# [What you need to do]
Extract, from the listing that follows, each line containing the word "location".

# [Material shown]
________
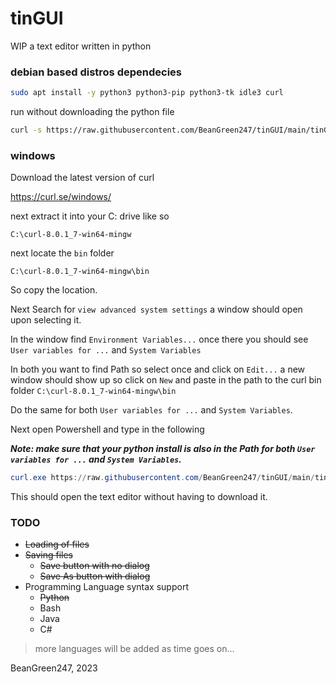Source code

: # tinGUI
WIP a text editor written in python

### debian based distros dependecies
```bash
sudo apt install -y python3 python3-pip python3-tk idle3 curl
```

run without downloading the python file
```bash
curl -s https://raw.githubusercontent.com/BeanGreen247/tinGUI/main/tinGUI/tinGUI.py | python3 -s &
```

### windows
Download the latest version of curl

https://curl.se/windows/

next extract it into your C: drive like so

`C:\curl-8.0.1_7-win64-mingw`

next locate the `bin` folder

`C:\curl-8.0.1_7-win64-mingw\bin`

So copy the location.

Next Search for `view advanced system settings` a window should open upon selecting it.

In the window find `Environment Variables...` once there you should see `User variables for ...` and `System Variables`

In both you want to find Path so select once and click on `Edit...` a new window should show up so click on `New` and paste in the path to the curl bin folder `C:\curl-8.0.1_7-win64-mingw\bin`

Do the same for both `User variables for ...` and `System Variables`.

Next open Powershell and type in the following

***Note: make sure that your python install is also in the Path for both `User variables for ...` and `System Variables`.***

```powershell
curl.exe https://raw.githubusercontent.com/BeanGreen247/tinGUI/main/tinGUI/tinGUI.py | python.exe
```
This should open the text editor without having to download it.

### TODO
* ~~Loading of files~~
* ~~Saving files~~
  * ~~Save button with no dialog~~
  * ~~Save As button with dialog~~
* Programming Language syntax support
  * ~~Python~~
  * Bash
  * Java
  * C#
> more languages will be added as time goes on...

BeanGreen247, 2023
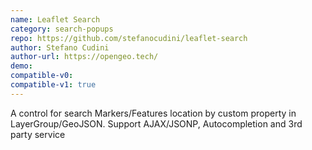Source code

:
 ```yaml
---
name: Leaflet Search
category: search-popups
repo: https://github.com/stefanocudini/leaflet-search
author: Stefano Cudini
author-url: https://opengeo.tech/
demo: 
compatible-v0:
compatible-v1: true
---
```


A control for search Markers/Features location by custom property in LayerGroup/GeoJSON. Support AJAX/JSONP, Autocompletion and 3rd party service
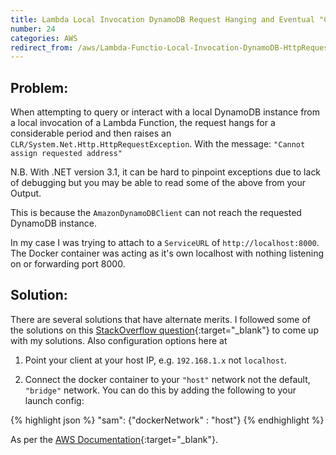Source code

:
 ```yaml
---
title: Lambda Local Invocation DynamoDB Request Hanging and Eventual "CLR/System.Net.Http.HttpRequestException"
number: 24
categories: AWS
redirect_from: /aws/Lambda-Functio-Local-Invocation-DynamoDB-HttpRequestException
---
```


## Problem:
When attempting to query or interact with a local DynamoDB instance from a local invocation of a Lambda Function, the request hangs for a considerable period and then raises an
`CLR/System.Net.Http.HttpRequestException`.  With the message: `"Cannot assign requested address"`

N.B. With .NET version 3.1, it can be hard to pinpoint exceptions due to lack of debugging but you may be able to read some of the above from your Output.

This is because the `AmazonDynamoDBClient` can not reach the requested DynamoDB instance.

In my case I was trying to attach to a `ServiceURL` of `http://localhost:8000`.  The Docker container was acting as it's own localhost with nothing listening on or forwarding port 8000.

## Solution:

There are several solutions that have alternate merits.  I followed some of the solutions on this [StackOverflow question](https://stackoverflow.com/questions/46973456/docker-access-localhost-port-from-container){:target="_blank"} to come up with my solutions.  Also configuration options here at 

1. Point your client at your host IP, e.g. `192.168.1.x` not `localhost`.

2. Connect the docker container to your `"host"` network not the default, `"bridge"` network.  You can do this by adding the following to your launch config: 

{% highlight json %}
"sam": {"dockerNetwork" : "host"}
{% endhighlight %}

As per the [AWS Documentation](https://docs.aws.amazon.com/toolkit-for-vscode/latest/userguide/run-debug-sam-app.html#debug-config-ref){:target="_blank"}.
________
# [Your response]
So copy the location.
A control for search Markers/Features location by custom property in LayerGroup/GeoJSON. Support AJAX/JSONP, Autocompletion and 3rd party service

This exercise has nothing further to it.